═════ Data shown

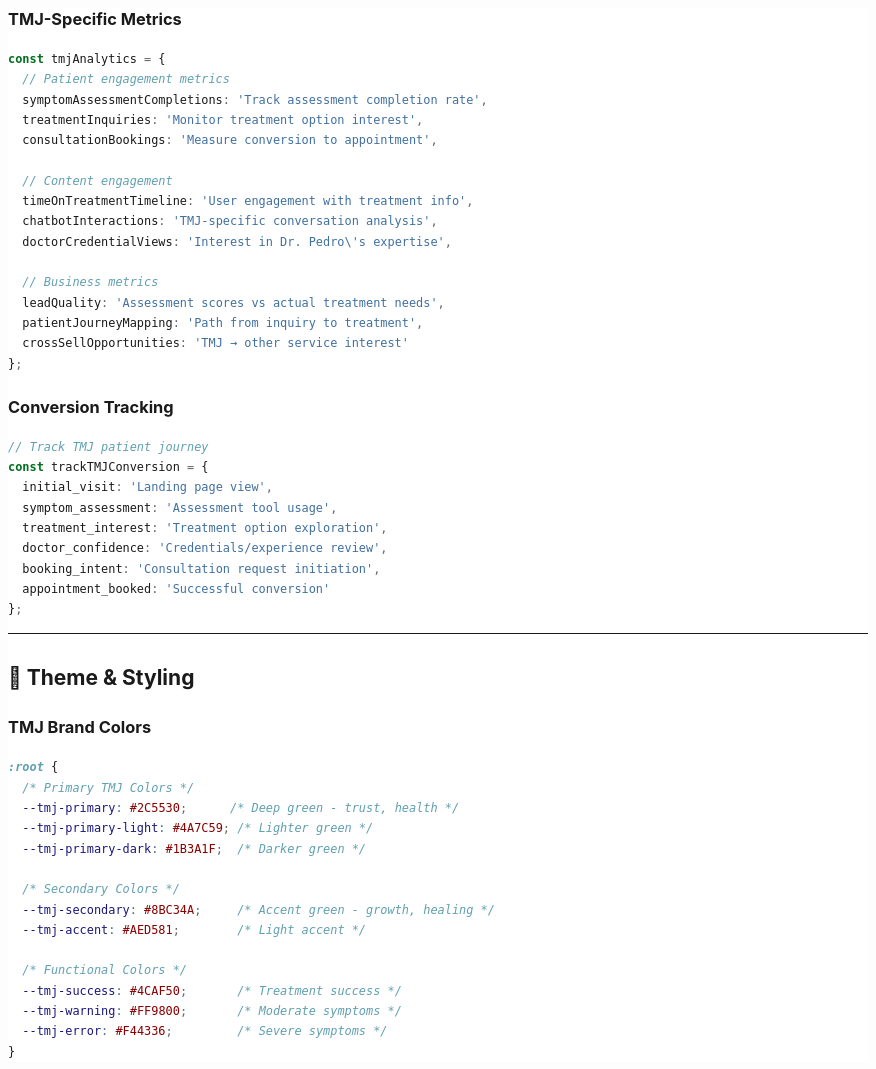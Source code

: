 ### **TMJ-Specific Metrics**
```typescript
const tmjAnalytics = {
  // Patient engagement metrics
  symptomAssessmentCompletions: 'Track assessment completion rate',
  treatmentInquiries: 'Monitor treatment option interest',
  consultationBookings: 'Measure conversion to appointment',
  
  // Content engagement
  timeOnTreatmentTimeline: 'User engagement with treatment info',
  chatbotInteractions: 'TMJ-specific conversation analysis',
  doctorCredentialViews: 'Interest in Dr. Pedro\'s expertise',
  
  // Business metrics
  leadQuality: 'Assessment scores vs actual treatment needs',
  patientJourneyMapping: 'Path from inquiry to treatment',
  crossSellOpportunities: 'TMJ → other service interest'
};
```

### **Conversion Tracking**
```typescript
// Track TMJ patient journey
const trackTMJConversion = {
  initial_visit: 'Landing page view',
  symptom_assessment: 'Assessment tool usage',
  treatment_interest: 'Treatment option exploration',
  doctor_confidence: 'Credentials/experience review',
  booking_intent: 'Consultation request initiation',
  appointment_booked: 'Successful conversion'
};
```

---

## 🎨 Theme & Styling

### **TMJ Brand Colors**
```css
:root {
  /* Primary TMJ Colors */
  --tmj-primary: #2C5530;      /* Deep green - trust, health */
  --tmj-primary-light: #4A7C59; /* Lighter green */
  --tmj-primary-dark: #1B3A1F;  /* Darker green */
  
  /* Secondary Colors */
  --tmj-secondary: #8BC34A;     /* Accent green - growth, healing */
  --tmj-accent: #AED581;        /* Light accent */
  
  /* Functional Colors */
  --tmj-success: #4CAF50;       /* Treatment success */
  --tmj-warning: #FF9800;       /* Moderate symptoms */
  --tmj-error: #F44336;         /* Severe symptoms */
}
```
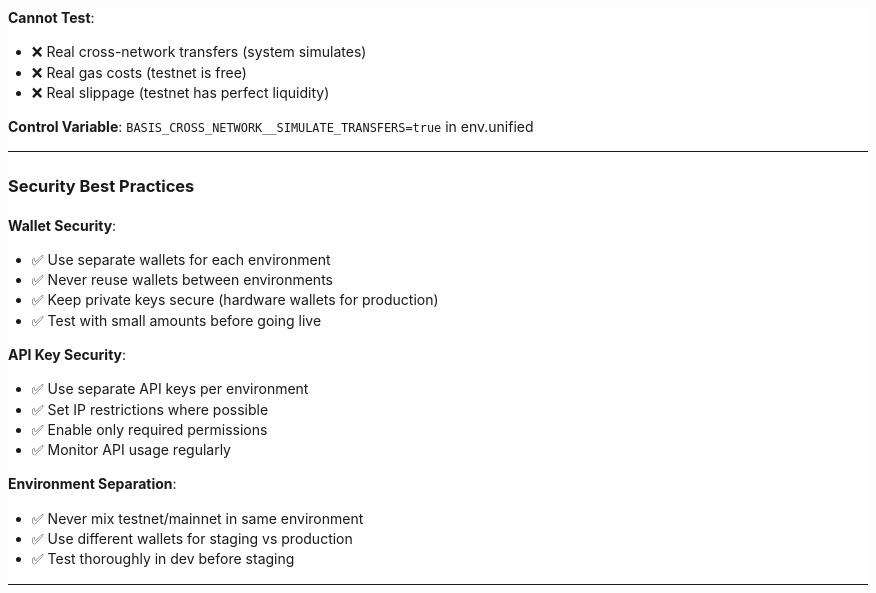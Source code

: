 **Cannot Test**:
- ❌ Real cross-network transfers (system simulates)
- ❌ Real gas costs (testnet is free)
- ❌ Real slippage (testnet has perfect liquidity)

**Control Variable**: `BASIS_CROSS_NETWORK__SIMULATE_TRANSFERS=true` in env.unified

---

### **Security Best Practices**

**Wallet Security**:
- ✅ Use separate wallets for each environment
- ✅ Never reuse wallets between environments
- ✅ Keep private keys secure (hardware wallets for production)
- ✅ Test with small amounts before going live

**API Key Security**:
- ✅ Use separate API keys per environment
- ✅ Set IP restrictions where possible
- ✅ Enable only required permissions
- ✅ Monitor API usage regularly

**Environment Separation**:
- ✅ Never mix testnet/mainnet in same environment
- ✅ Use different wallets for staging vs production
- ✅ Test thoroughly in dev before staging

---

══════════

Your objective ▸
Only the lines holding the word "before" belong in the answer; copy them from the listing above.

Solution for this task ▸
- ✅ Test with small amounts before going live
- ✅ Test thoroughly in dev before staging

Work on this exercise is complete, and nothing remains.